Work to complete:
Starting with the line that contains "This is INSTANT FEEDBACK." and stopping after the line that contains "10.1155/2012/672749. Epub 2012", copy the entries below exactly. Include nothing else.

Available records:

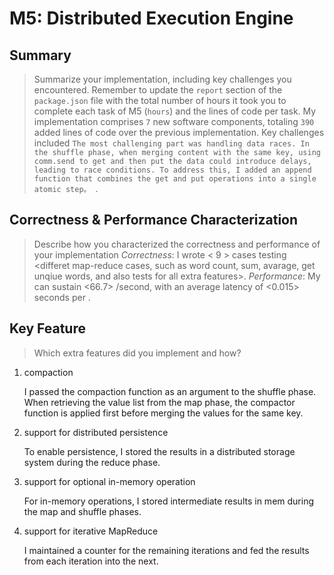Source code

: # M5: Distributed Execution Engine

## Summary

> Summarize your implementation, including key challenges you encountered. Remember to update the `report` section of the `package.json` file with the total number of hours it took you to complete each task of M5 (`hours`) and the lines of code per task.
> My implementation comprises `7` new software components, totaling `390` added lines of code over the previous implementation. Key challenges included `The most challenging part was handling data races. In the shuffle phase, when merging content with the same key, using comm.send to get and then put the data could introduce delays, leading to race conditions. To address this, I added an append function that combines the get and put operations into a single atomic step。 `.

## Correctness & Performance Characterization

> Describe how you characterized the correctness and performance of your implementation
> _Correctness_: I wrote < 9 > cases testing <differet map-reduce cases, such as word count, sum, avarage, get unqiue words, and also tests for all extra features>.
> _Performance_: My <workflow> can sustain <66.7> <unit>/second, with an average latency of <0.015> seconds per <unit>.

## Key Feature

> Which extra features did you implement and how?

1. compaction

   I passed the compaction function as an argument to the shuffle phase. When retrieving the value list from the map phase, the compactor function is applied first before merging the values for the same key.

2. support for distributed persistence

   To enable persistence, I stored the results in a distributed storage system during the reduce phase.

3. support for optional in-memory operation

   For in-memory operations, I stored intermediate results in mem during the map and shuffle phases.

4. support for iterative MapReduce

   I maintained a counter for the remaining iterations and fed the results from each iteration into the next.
--
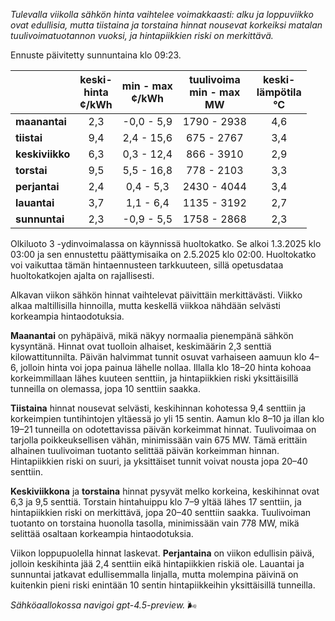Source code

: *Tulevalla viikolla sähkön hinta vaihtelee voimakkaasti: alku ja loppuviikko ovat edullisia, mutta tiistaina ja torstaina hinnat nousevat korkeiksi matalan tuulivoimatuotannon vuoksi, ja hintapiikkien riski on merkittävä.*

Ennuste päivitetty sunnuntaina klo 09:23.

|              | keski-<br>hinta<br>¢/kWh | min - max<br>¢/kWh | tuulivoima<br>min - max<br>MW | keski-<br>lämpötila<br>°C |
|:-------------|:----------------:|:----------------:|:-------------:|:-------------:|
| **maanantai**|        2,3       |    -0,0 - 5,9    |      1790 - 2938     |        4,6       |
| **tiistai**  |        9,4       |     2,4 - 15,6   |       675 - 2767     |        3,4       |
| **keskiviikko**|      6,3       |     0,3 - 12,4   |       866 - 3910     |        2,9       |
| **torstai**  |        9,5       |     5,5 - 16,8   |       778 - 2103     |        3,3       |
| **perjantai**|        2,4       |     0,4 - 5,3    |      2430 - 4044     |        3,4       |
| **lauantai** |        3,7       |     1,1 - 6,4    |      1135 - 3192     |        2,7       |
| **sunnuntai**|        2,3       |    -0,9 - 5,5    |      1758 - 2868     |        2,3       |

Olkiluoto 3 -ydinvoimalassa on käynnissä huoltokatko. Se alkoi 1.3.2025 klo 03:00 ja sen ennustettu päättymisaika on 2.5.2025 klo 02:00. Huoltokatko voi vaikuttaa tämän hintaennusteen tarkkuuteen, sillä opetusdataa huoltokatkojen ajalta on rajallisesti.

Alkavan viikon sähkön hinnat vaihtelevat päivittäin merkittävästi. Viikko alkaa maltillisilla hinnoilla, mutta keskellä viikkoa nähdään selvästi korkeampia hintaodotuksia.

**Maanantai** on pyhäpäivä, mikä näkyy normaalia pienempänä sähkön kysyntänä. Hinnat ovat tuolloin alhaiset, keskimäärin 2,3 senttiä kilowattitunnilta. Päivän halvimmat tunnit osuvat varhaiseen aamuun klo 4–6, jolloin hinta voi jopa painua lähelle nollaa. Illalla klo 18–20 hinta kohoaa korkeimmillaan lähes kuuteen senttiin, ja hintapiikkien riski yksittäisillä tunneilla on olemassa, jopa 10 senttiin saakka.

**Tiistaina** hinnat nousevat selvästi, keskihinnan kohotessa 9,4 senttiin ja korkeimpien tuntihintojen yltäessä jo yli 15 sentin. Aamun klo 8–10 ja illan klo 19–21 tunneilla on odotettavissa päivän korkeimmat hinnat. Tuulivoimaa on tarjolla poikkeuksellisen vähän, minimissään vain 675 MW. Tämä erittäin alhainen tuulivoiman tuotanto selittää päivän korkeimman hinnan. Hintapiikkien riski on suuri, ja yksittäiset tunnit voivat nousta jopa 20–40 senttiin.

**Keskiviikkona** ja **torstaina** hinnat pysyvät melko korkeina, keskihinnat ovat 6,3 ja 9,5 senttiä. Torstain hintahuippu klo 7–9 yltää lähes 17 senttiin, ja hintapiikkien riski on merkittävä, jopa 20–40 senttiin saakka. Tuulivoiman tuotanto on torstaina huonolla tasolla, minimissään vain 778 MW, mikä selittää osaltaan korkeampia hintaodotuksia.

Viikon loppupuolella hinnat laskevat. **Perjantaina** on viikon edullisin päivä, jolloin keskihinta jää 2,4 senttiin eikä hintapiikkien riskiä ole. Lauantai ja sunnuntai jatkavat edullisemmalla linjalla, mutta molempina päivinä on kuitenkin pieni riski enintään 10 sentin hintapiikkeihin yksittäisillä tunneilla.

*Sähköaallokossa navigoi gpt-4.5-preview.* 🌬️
* * *
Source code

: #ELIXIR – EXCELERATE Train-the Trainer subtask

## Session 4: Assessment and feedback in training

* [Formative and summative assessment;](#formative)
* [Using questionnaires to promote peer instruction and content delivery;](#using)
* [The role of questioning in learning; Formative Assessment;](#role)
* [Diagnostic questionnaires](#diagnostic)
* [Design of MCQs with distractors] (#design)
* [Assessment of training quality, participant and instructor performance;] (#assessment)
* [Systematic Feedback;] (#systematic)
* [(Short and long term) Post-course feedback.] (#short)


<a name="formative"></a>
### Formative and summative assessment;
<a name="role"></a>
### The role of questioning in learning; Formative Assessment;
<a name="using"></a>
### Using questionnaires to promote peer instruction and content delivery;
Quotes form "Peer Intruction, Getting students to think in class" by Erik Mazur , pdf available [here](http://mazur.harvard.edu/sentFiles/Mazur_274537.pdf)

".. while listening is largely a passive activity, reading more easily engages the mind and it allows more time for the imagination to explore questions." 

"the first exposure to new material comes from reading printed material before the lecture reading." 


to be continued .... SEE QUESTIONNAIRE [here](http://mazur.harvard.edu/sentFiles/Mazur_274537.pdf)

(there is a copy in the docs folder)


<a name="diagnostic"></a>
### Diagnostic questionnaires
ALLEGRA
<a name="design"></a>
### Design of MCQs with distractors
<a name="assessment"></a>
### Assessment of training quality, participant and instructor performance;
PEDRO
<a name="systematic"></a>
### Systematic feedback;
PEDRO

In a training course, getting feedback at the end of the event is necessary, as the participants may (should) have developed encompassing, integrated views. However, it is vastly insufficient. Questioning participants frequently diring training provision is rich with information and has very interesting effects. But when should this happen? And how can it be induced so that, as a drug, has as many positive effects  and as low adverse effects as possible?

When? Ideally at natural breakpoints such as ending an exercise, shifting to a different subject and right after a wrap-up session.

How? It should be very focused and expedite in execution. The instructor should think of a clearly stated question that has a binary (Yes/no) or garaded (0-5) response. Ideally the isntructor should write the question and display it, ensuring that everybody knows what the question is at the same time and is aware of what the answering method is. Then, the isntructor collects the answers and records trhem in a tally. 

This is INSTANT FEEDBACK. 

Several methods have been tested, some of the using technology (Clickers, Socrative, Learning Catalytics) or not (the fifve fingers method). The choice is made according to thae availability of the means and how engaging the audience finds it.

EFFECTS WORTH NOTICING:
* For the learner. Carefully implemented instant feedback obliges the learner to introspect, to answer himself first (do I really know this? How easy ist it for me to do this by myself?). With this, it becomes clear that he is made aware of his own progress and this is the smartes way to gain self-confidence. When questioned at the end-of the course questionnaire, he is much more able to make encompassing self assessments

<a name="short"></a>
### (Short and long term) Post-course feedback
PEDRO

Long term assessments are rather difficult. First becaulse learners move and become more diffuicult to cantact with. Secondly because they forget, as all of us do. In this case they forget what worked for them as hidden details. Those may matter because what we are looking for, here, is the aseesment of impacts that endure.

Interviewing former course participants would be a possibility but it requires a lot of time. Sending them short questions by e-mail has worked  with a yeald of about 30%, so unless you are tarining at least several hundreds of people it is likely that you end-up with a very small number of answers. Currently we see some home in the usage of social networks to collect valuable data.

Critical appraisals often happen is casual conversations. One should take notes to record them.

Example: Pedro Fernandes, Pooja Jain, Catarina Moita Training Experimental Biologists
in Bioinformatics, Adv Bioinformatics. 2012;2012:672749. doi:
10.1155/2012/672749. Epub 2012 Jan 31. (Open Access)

Exercise result:
This is INSTANT FEEDBACK. 

Several methods have been tested, some of the using technology (Clickers, Socrative, Learning Catalytics) or not (the fifve fingers method). The choice is made according to thae availability of the means and how engaging the audience finds it.

EFFECTS WORTH NOTICING:
* For the learner. Carefully implemented instant feedback obliges the learner to introspect, to answer himself first (do I really know this? How easy ist it for me to do this by myself?). With this, it becomes clear that he is made aware of his own progress and this is the smartes way to gain self-confidence. When questioned at the end-of the course questionnaire, he is much more able to make encompassing self assessments

<a name="short"></a>
### (Short and long term) Post-course feedback
PEDRO

Long term assessments are rather difficult. First becaulse learners move and become more diffuicult to cantact with. Secondly because they forget, as all of us do. In this case they forget what worked for them as hidden details. Those may matter because what we are looking for, here, is the aseesment of impacts that endure.

Interviewing former course participants would be a possibility but it requires a lot of time. Sending them short questions by e-mail has worked  with a yeald of about 30%, so unless you are tarining at least several hundreds of people it is likely that you end-up with a very small number of answers. Currently we see some home in the usage of social networks to collect valuable data.

Critical appraisals often happen is casual conversations. One should take notes to record them.

Example: Pedro Fernandes, Pooja Jain, Catarina Moita Training Experimental Biologists
in Bioinformatics, Adv Bioinformatics. 2012;2012:672749. doi:
10.1155/2012/672749. Epub 2012 Jan 31. (Open Access)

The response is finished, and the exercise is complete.